Obit City is a labor of love. It's easy to feel nearly overwhelmed by the sheer number of obituaries out there. New ones keep coming in each and every day. For every obit we process, there is a family that is feeling genuine loss. But publishing the obituaries and allowing people to read about the lives of people, real people who made a difference in their families and communities, can also be joyous.
This site began with just a few obits. It seemed like a good idea to share them with others in an online format. Nobody had any way of knowing how successful the site would become, and how many people would find it helpful.
In the spirit of social networking, Obit City is a way to help people make connections via the Internet. Our tagline, "Social Networking for the Dead", is fairly accurate. Of course, whatever networking the deceased may be doing isn't happening on this plane of existence; however, their living loved ones certainly are online seeking further information about them. This is a way for people to get together and share information about the dearly departed. Obit City is not just a website, but an online community.
The obits are typed by one person, who now pretty much has worn-out spots where her fingertips used to be. Try typing that many obits and see how you feel about it. Occasionally, the "we" on this site refers to the imperial "we" of the typist. It is now 3:25 in the morning, and we have been typing obits for hours. But this site wouldn't be what it is without networking. Sometimes, "we" can also mean all of us--you, me, everyone. Obit City is, at this writing, an Arkansas-based company that later relocated to Florida, but its focus is nationwide.
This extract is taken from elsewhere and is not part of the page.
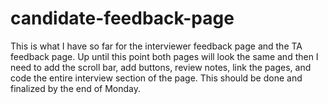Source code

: # candidate-feedback-page

This is what I have so far for the interviewer feedback page and the TA feedback page. Up until this point both pages will look the same and then I need to add the scroll bar, add buttons, review notes, link the pages, and code the entire interview section of the page. This should be done and finalized by the end of Monday.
Obit City's living residents are some fairly diverse people. Send us e-mail, and you might hear from Shannon, our resident "death lady". She has collected obits and cemetery data for decades. She cares deeply about the people whose data she's collecting, but that doesn't mean that she's not without a bent sense of humor. This can be a rather freewheeling crew, and we want the site to reflect that light-hearted approach while still retaining a modicum of dignity. We are dealing with death, which can be obviously sad and painful for the survivors. But we also have the blessing of memory. For the ability to remember the good times, we're grateful.